On the eve of a holiday to Ecuador, Emily (Amy Schumer) is dumped by her boyfriend and can't find anyone to go on the trip with her. Desperate, she asks her mother (Goldie Hawn) to come with her - despite the fact that she's overly cautious and not at all like her daughter. However, they're soon kidnapped by a local criminal and things go steadily from bad to worse...
Amy Schumer is arguably one of the most divisive figures in comedy. Some find her acerbic, in-your-face style of comedy to be off-putting whilst others believe it's refreshing and honest, particularly coming from a female comedian.
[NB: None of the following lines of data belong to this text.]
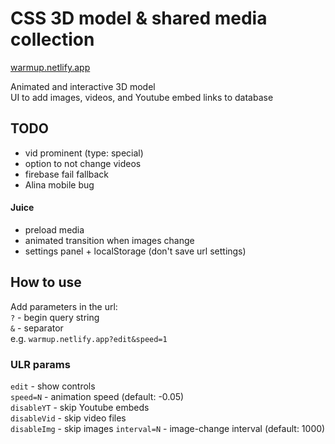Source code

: # CSS 3D model & shared media collection

[warmup.netlify.app](https://warmup.netlify.app/)

Animated and interactive 3D model  
UI to add images, videos, and Youtube embed links to database

## TODO

- vid prominent (type: special)
- option to not change videos
- firebase fail fallback
- Alina mobile bug

#### Juice

- preload media
- animated transition when images change
- settings panel + localStorage (don't save url settings)

## How to use

Add parameters in the url:  
`?` - begin query string  
`&` - separator  
e.g. `warmup.netlify.app?edit&speed=1`

### ULR params

`edit` - show controls  
`speed=N` - animation speed (default: -0.05)  
`disableYT` - skip Youtube embeds  
`disableVid` - skip video files  
`disableImg` - skip images
`interval=N` - image-change interval (default: 1000)
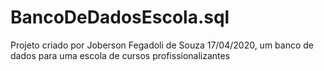 # BancoDeDadosEscola.sql
Projeto criado por Joberson Fegadoli de Souza 17/04/2020, um banco de dados para uma escola de cursos profissionalizantes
It's therefore sad that some will miss out on what's essentially a throwback-style action comedy in the vein of Foul Play and Bird On A Wire purely because Amy Schumer's attached to it.
The premise of the film is pretty much standard and as you'd expect - Goldie Hawn's an uptight divorced mother, Amy Schumer's the impulsive and irresponsible daughter. The two go on holiday, they start to rub off each other the wrong way and then eventually, it all goes sideways when they're kidnapped. Where the film finds its humour is both in the interplay between Hawn and Schumer, and how the two try to escape their plight in incredibly violent and slapstick ways. There's plenty of it to go around and Schumer skilfully pulls back on her inclination to go straight for shock value. That said, there's one scene with a CGI ringworm that's easily the weakest joke in the entire film.
Hawn has lost none of her charm and she's every bit as funny, charming and effervescent as you remember. That easy charisma helps to pull the film through some of the flatter parts, but also works well against Schumer's abrasiveness. The supporting cast, sadly, really are playing second fiddle to Hawn and Schumer. Joan Cusack and Wanda Sykes turn up as a lesbian couple, with Cusack playing a mute ex-soldier. Both of them, particularly Cusack, are criminally underused and merely serve to push the story along rather than find the comedy. Ike Barinholtz, meanwhile, turns up as the agoraphobic manchild son of Hawn's character, who gets into a recurring phone war with the hilariously deadpan Bashir Salamuddin, who plays a State Department bureacrat trying to help with the kidnapping.
For the most part, director Jonathan Levine moves the film at a fast pace and the film has a snappy runtime of 90 minutes. There really is a lot of commonality with Hawn's action-comedy work, and you can tell that she's still more than up for it. The fact remains, however, is that the screenplay isn't nearly as smart as it could be and while there's a lot to like about this film, there's definitely parts of Snatched that just don't work. Cusack and Sykes, for example, were only given one scene to work with and it's by far one of the funniest jokes in the film. Meanwhile, Schumer can only make the same joke so many times - she's a spoiled millennial who keeps taking selfies, essentially - before it becomes dull and flat.
Still, Snatched works as a diverting enough comedy and will hopefully convince Goldie Hawn to return to our screens for a better outing.